Il prof. Claudio Rapezzi (Bologna): “Quanto più i depositi progrediscono, tanto più le pareti del cuore diventano spesse e rigide e la funzione contrattile peggiora”
BOLOGNA – Sono circa trenta le proteine che, negli esseri umani, possono formare depositi di amiloide, virtualmente in qualsiasi parte del corpo. Le amiloidosi rappresentano le sindromi cliniche che risultano da questi depositi e vengono classificate in localizzate o sistemiche, acquisite o ereditarie: è importante un buon inquadramento “caso per caso” che porti ad una diagnosi eziologica precisa, data la variabilità della storia naturale e dei trattamenti tra le varie forme cliniche, che vanno da depositi asintomatici a malattie localizzate, fino a forme sistemiche rapidamente fatali che possono colpire più organi vitali contemporaneamente.
Il cuore rappresenta uno degli organi bersaglio in cui più frequentemente l’amiloide si deposita, dando luogo alla cosiddetta “amiloidosi cardiaca”. Uno dei maggiori esperti di questa forma è il prof.
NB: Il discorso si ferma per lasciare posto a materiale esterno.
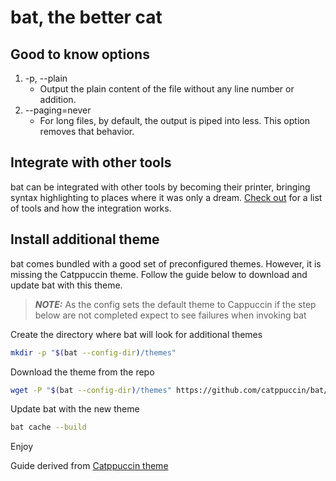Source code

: # bat, the better cat

## Good to know options

1. -p, --plain
    - Output the plain content of the file without any line number or addition.
1. --paging=never
    - For long files, by default, the output is piped into less. This option removes that behavior.

## Integrate with other tools

bat can be integrated with other tools by becoming their printer, bringing syntax highlighting to places where it was only a dream.
[Check out](https://github.com/sharkdp/bat?#integration-with-other-tools) for a list of tools and how the integration works.

## Install additional theme

bat comes bundled with a good set of preconfigured themes.
However, it is missing the Catppuccin theme.
Follow the guide below to download and update bat with this theme.

> _**NOTE:**_ As the config sets the default theme to Cappuccin if the step below are not completed expect to see failures when invoking bat

Create the directory where bat will look for additional themes

```sh
mkdir -p "$(bat --config-dir)/themes"
```

Download the theme from the repo

```sh
wget -P "$(bat --config-dir)/themes" https://github.com/catppuccin/bat/raw/main/themes/Catppuccin%20Macchiato.tmTheme
```

Update bat with the new theme

```sh
bat cache --build
```

Enjoy

Guide derived from [Catppuccin theme](https://github.com/catppuccin/bat)

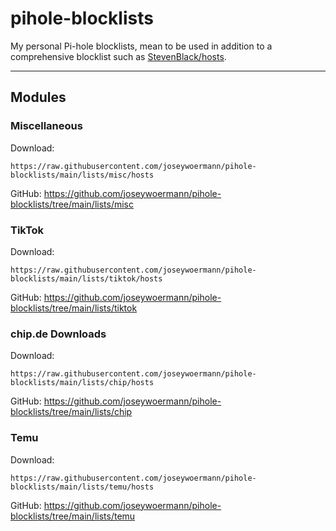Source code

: # pihole-blocklists

My personal Pi-hole blocklists, mean to be used in addition to a comprehensive blocklist such as [StevenBlack/hosts](https://github.com/StevenBlack/hosts).

---

## Modules

### Miscellaneous

Download:

```
https://raw.githubusercontent.com/joseywoermann/pihole-blocklists/main/lists/misc/hosts
```

GitHub:
https://github.com/joseywoermann/pihole-blocklists/tree/main/lists/misc

### TikTok

Download:

```
https://raw.githubusercontent.com/joseywoermann/pihole-blocklists/main/lists/tiktok/hosts
```

GitHub:
https://github.com/joseywoermann/pihole-blocklists/tree/main/lists/tiktok

### chip.de Downloads

Download:

```
https://raw.githubusercontent.com/joseywoermann/pihole-blocklists/main/lists/chip/hosts
```

GitHub:
https://github.com/joseywoermann/pihole-blocklists/tree/main/lists/chip

### Temu

Download:

```
https://raw.githubusercontent.com/joseywoermann/pihole-blocklists/main/lists/temu/hosts
```

GitHub:
https://github.com/joseywoermann/pihole-blocklists/tree/main/lists/temu

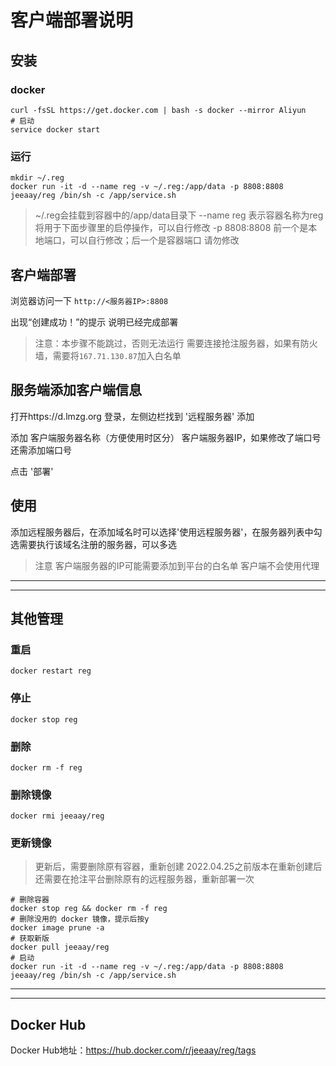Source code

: <!--
 * @Email: wrj7887@163.com
 * @Author: Jeay
 * @Date: 2022-04-25 11:08:04
 * @LastEditors: Jeay
 * @LastEditTime: 2022-04-26 15:37:03
 * jeay.net
 * @FilePath: \部署\客户端部署说明.md
 * @Description: 客户端部署说明
 * Copyright (c) 2022 by jeay.net, All Rights Reserved.
-->
# 客户端部署说明

## 安装

### docker

```
curl -fsSL https://get.docker.com | bash -s docker --mirror Aliyun
# 启动
service docker start
```

### 运行

```
mkdir ~/.reg
docker run -it -d --name reg -v ~/.reg:/app/data -p 8808:8808 jeeaay/reg /bin/sh -c /app/service.sh
```

> ~/.reg会挂载到容器中的/app/data目录下
> --name reg 表示容器名称为reg 将用于下面步骤里的启停操作，可以自行修改
> -p 8808:8808 前一个是本地端口，可以自行修改；后一个是容器端口 请勿修改

## 客户端部署

浏览器访问一下 `http://<服务器IP>:8808`

出现“创建成功！”的提示 说明已经完成部署

> 注意：本步骤不能跳过，否则无法运行
> 需要连接抢注服务器，如果有防火墙，需要将`167.71.130.87`加入白名单

##  服务端添加客户端信息

打开https://d.lmzg.org 登录，左侧边栏找到 '远程服务器' 添加

添加 客户端服务器名称（方便使用时区分） 客户端服务器IP，如果修改了端口号 还需添加端口号

点击 '部署'

## 使用

添加远程服务器后，在添加域名时可以选择'使用远程服务器'，在服务器列表中勾选需要执行该域名注册的服务器，可以多选

> 注意 客户端服务器的IP可能需要添加到平台的白名单
> 客户端不会使用代理

***
---

## 其他管理

### 重启

```
docker restart reg
```

### 停止

```
docker stop reg
```

### 删除

```
docker rm -f reg
```

### 删除镜像
```
docker rmi jeeaay/reg
```

### 更新镜像

> 更新后，需要删除原有容器，重新创建
> 2022.04.25之前版本在重新创建后 还需要在抢注平台删除原有的远程服务器，重新部署一次

```
# 删除容器
docker stop reg && docker rm -f reg
# 删除没用的 docker 镜像，提示后按y
docker image prune -a
# 获取新版
docker pull jeeaay/reg
# 启动
docker run -it -d --name reg -v ~/.reg:/app/data -p 8808:8808 jeeaay/reg /bin/sh -c /app/service.sh
```

---
***

## Docker Hub

Docker Hub地址：https://hub.docker.com/r/jeeaay/reg/tags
Claudio Rapezzi, direttore dell'U.O. di Cardiologia del Policlinico S. Orsola-Malpighi di Bologna, che ne ha parlato nel corso del congresso dal titolo “Cardiomiopatie rare e scompenso cardiaco: cosa dobbiamo sapere e come dobbiamo trattarle”, che si è svolto il 31 marzo e il 1 aprile a Giardini Naxos (Messina).
Le forme di amiloidosi che più frequentemente coinvolgono il cuore in maniera significativa sono l’amiloidosi AL e l’amiloidosi da transtiretina (amiloidosi ATTR). “In questa condizione, quanto più i depositi progrediscono, tanto più le pareti del cuore diventano spesse e rigide e la funzione contrattile peggiora”, spiega Rapezzi. “A parte il tessuto miocardico, l’infiltrazione può coinvolgere anche gli apparati valvolari e il sistema di conduzione elettrico”.
Rimane ad oggi incerta la reale incidenza dell’amiloidosi cardiaca, che ancora risulta difficile da diagnosticare a causa della varietà e complessità dei possibili quadri di presentazione. “Ciò nonostante l’interesse della comunità medica e scientifica internazionale nei confronti della malattia è decisamente cresciuto consentendo la messa a punto di un iter diagnostico che parte dal sospetto clinico e da esami di primo livello, quali elettrocardiogramma, ecocardiogramma ed esami di laboratorio, per arrivare alla conferma diagnostica attraverso indagini più sofisticate, come risonanza magnetica, scintigrafia e biopsia”, prosegue il prof. Rapezzi.
Conoscere e riconoscere la malattia risulta estremamente importante in rapporto alla recente disponibilità di “terapie eziologiche” (orientate a prevenire, arrestare o riassorbire il deposito della sostanza amiloide) che si aggiungono alle “terapie di supporto” da tempo utilizzate per il trattamento delle complicanze, tra cui lo scompenso cardiaco.
C'è infine la possibilità, per i membri della famiglia di un paziente affetto da amiloidosi ereditaria, di sottoporsi ad un test genetico. “In generale – conclude Rapezzi – si ritiene che sia importante per i familiari sapere se sono a rischio o no di sviluppare la malattia, per dar loro la possibilità di beneficiare di un monitoraggio costante nel tempo, che potrebbe identificare precocemente le sue primissime manifestazioni”.